***** Data for processing *****

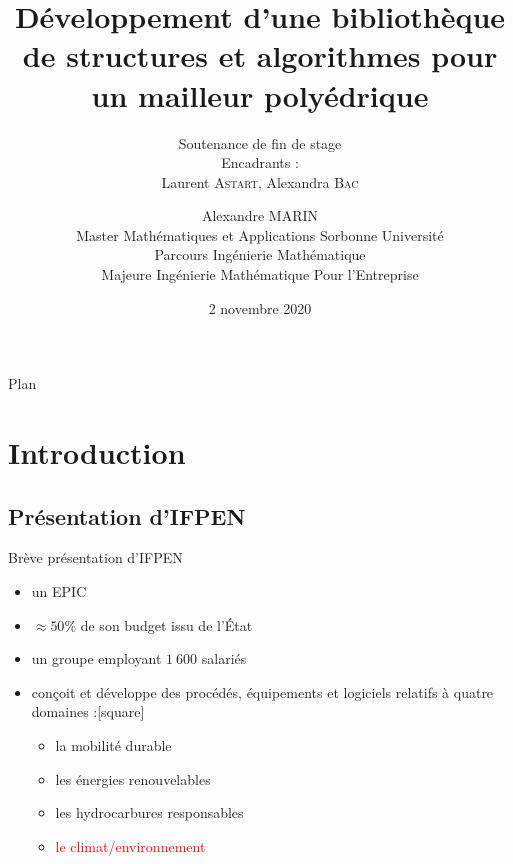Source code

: \documentclass[aspectratio=169, 12pt, a4paper, hyperref={pdfauthor={Alexandre MARIN}, pdfkeywords={IFPEN, Delaunay, Voronoi, mesh generation}, colorlinks=true, linkcolor=purple, urlcolor=blue, citecolor=magenta}]{beamer}
\begin{document}
\begin{frame}
\date{2 novembre 2020}
\author{\small Alexandre \textsc{MARIN}\\ { Master Mathématiques et Applications Sorbonne Université\\ Parcours Ingénierie Mathématique\\ Majeure Ingénierie Mathématique Pour l'Entreprise}}
\title{Développement d’une bibliothèque de structures et algorithmes pour un mailleur polyédrique}
\subtitle{\small Soutenance de fin de stage\\ Encadrants :\\ Laurent \textsc{Astart}, Alexandra \textsc{Bac}}
\maketitle
\end{frame}

\begin{Energie}{Plan}
\tableofcontents
\end{Energie}

\section{Introduction}

\subsection{Présentation d'IFPEN}
\begin{Energie}{Brève présentation d'IFPEN}
\begin{itemize}
\item un EPIC
\item $\approx 50$\% de son budget issu de l'\'Etat
\item un groupe employant $1\ 600$ salariés
\item conçoit et développe des procédés, équipements et logiciels relatifs à quatre domaines :[square]
\begin{itemize}
\item la mobilité durable
\item les énergies renouvelables
\item les hydrocarbures responsables
\item \textcolor{red}{le climat/environnement}
\end{itemize}
\end{itemize}
\end{Energie}
\end{document}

*****

The problem:
Copy, word for word, the entries above from the first line to the line that holds "issu de l'\'Etat". Drop the pictures.

Exercise output:
Source code

: \documentclass[aspectratio=169, 12pt, a4paper, hyperref={pdfauthor={Alexandre MARIN}, pdfkeywords={IFPEN, Delaunay, Voronoi, mesh generation}, colorlinks=true, linkcolor=purple, urlcolor=blue, citecolor=magenta}]{beamer}
\begin{document}
\begin{frame}
\date{2 novembre 2020}
\author{\small Alexandre \textsc{MARIN}\\ { Master Mathématiques et Applications Sorbonne Université\\ Parcours Ingénierie Mathématique\\ Majeure Ingénierie Mathématique Pour l'Entreprise}}
\title{Développement d’une bibliothèque de structures et algorithmes pour un mailleur polyédrique}
\subtitle{\small Soutenance de fin de stage\\ Encadrants :\\ Laurent \textsc{Astart}, Alexandra \textsc{Bac}}
\maketitle
\end{frame}

\begin{Energie}{Plan}
\tableofcontents
\end{Energie}

\section{Introduction}

\subsection{Présentation d'IFPEN}
\begin{Energie}{Brève présentation d'IFPEN}
\begin{itemize}
\item un EPIC
\item $\approx 50$\% de son budget issu de l'\'Etat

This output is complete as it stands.